Pairs with the Adjacency / Synergy Map — a ready-to-use strategy tool. Included with a subscription, or $1.99.
Two games hold up a company. One is a shooter that ships every autumn whether it's ready or not. The other is a tile-matching puzzle that turned ten years old and still grew its in-game bookings about 20% in every quarter of 2022.5 Strip those two away and the rest of Activision Blizzard - Warcraft, Diablo, Overwatch6 - is a respectable studio, not a $68.7 billion one. The popular charge against the company is that it milks its franchises until they're dry. That's the wrong worry. The franchises aren't dry. They're load-bearing.

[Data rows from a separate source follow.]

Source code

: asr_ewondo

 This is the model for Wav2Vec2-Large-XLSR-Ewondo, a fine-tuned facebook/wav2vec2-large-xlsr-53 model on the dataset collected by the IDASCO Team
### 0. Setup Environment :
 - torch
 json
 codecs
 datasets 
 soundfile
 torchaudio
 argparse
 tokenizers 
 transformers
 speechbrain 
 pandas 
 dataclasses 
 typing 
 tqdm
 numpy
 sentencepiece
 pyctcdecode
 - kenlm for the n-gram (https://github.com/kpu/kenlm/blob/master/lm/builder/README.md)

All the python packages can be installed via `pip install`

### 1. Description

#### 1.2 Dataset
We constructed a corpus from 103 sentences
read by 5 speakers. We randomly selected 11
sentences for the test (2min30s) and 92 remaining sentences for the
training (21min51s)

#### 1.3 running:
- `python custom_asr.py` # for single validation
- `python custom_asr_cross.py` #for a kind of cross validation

The official story is creative exhaustion: a tired publisher squeezing the same two cows for one more season of cream. Read the filings and a sharper, less moralistic problem appears. The risk isn't that Call of Duty gets boring or Candy Crush gets stale. It's that almost everything the company earns flows through a handful of titles - and a fee owed to two platform owners that Activision can't negotiate away.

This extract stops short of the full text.